The FDA has granted rucaparib (Rubraca) an accelerated approval for the treatment of adult patients with BRCA mutation (germline and/or somatic)—associated metastatic castration-resistant prostate cancer (mCRPC) who have been treated with androgen receptor–directed therapy and a taxane-based chemotherapy.1
“Standard treatment options for men with mCRPC have been limited to androgen receptor-targeting therapies, taxane chemotherapy, radium-223 and sipuleucel-T,” Wassim Abida, MD, principal investigator of TRITON2 and medical oncologist, Memorial Sloan Kettering Cancer Center, stated in a press release. “Rubraca is the first in a class of drugs to become newly available to patients with mCRPC who harbor a deleterious BRCA mutation. Given the level and duration of responses observed with Rubraca in men with mCRPC and these mutations, it represents an important and timely new treatment option for this patient population.”
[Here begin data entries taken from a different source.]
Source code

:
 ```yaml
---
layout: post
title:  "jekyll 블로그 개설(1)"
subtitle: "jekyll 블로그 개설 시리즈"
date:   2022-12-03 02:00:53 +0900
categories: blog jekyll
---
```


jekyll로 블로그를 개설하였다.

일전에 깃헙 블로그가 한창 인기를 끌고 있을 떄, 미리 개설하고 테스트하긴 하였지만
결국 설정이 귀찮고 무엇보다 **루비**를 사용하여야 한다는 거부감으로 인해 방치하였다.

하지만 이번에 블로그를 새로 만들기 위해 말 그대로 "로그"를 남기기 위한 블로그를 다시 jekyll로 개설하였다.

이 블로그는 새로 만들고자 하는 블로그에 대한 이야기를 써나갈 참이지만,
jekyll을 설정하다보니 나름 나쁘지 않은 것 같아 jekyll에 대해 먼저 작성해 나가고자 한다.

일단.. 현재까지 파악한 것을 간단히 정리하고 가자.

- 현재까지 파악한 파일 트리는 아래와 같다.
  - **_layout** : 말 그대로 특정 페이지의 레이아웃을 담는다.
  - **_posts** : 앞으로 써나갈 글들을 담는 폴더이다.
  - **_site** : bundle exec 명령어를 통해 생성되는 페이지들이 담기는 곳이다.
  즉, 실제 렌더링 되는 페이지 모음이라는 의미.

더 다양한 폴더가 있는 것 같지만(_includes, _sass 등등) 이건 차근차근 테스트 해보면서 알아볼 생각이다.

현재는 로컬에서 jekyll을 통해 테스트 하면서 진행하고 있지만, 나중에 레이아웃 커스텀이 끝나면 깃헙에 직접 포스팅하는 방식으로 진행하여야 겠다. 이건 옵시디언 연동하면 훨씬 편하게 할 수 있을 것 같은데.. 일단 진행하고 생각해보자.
In the international, multicenter, open-label TRITON2 study, investigators enrolled male patients with mCRPC associated with 1 of 13 homologous recombination repair (HRR) gene alterations. Patients had disease progression on androgen receptor—directed therapy and 1 prior taxane-based chemotherapy. Additionally, they had an ECOG performance status of 0 or 1 and could not have received a prior PARP inhibitor, mitoxantrone, cyclophosphamide, or platinum-based chemotherapy.2
Patients were treated with rucaparib at 600 mg twice daily until radiographic progression or treatment discontinuation. Tumors were radiographically assessed every 8 weeks for 24 weeks, and then every 12 weeks. Prostate-specific antigen (PSA) assessments were performed every 4 weeks.
The primary end points of the trial include confirmed ORR per RECIST/Prostate Cancer Clinical Trials Working Group 3 criteria in patients with measurable disease at baseline and PSA response in patients with no measurable disease at baseline.
The evaluable population for PSA response included 45 patients with BRCA1/2 mutations, and the population evaluable for radiographic response included 25 patients with BRCA1/2 mutations.
The median age of the evaluable 45 patients with BRCA1/2 mutations was 71 years (range, 50-88); most (62.2%) had an ECOG performance status of 1. Prior therapies included abiraterone acetate (Zytiga; 55.6%), enzalutamide (Xtandi; 73.3%), both abiraterone and enzalutamide (31.1%), docetaxel (95.6%), cabazitaxel (Jevtana; 8.9%), sipuleucel-T (Provenge; 13.3%), and radium-223 dichloride (Xofigo; 11.1%).
A total of 88.9% of patients with BRCA1/2 mutations had bone metastases, 62.2% had nodal metastases, and 42.2% had visceral metastases. Additionally, 33.3% of patients had a germline BRCA1/2 mutation and 66.7% had a somatic BRCA1/2 mutation.
The preliminary results included data from 85 patients enrolled through June 29, 2018, with a median follow-up of 5.7 months (range, 2.6-16.4). These data showed that rucaparib demonstrated a 44% confirmed ORR (95% CI, 24.4%-65.1%) by investigator assessment among evaluable men with BRCA1/2-mutated mCRPC. Among those with BRCA1/2 alterations, 51.1% had a confirmed PSA response to rucaparib.
All 11 investigator-assessed radiographic responses in the patients with BRCA-mutated tumors were partial responses (PRs); 9 patients (36.0%) had stable disease. The median duration of response had not been reached.
Updated findings were presented at the 2019 ESMO Congress, with a median follow-up of 13.1 months (range, 4.1-28.5).3 Results showed that rucaparib elicited a 43.9% confirmed ORR and a confirmed PSA response of 52.0% in patients with mCRPC and a BRCA1/2 mutation. Responses were durable, with 60% of responses lasting ≥24 weeks.
Regarding safety, all-grade treatment-emergent adverse events occurring in >20% of patients were asthenia/fatigue (55.3%), nausea (49.5%), anemia/decreased hemoglobin (37.9%), decreased appetite (27.9%), transient increased aspartate transaminase/alanine aminotransferase (24.7%), constipation (24.7%), vomiting (22.1%), and diarrhea (21.1%).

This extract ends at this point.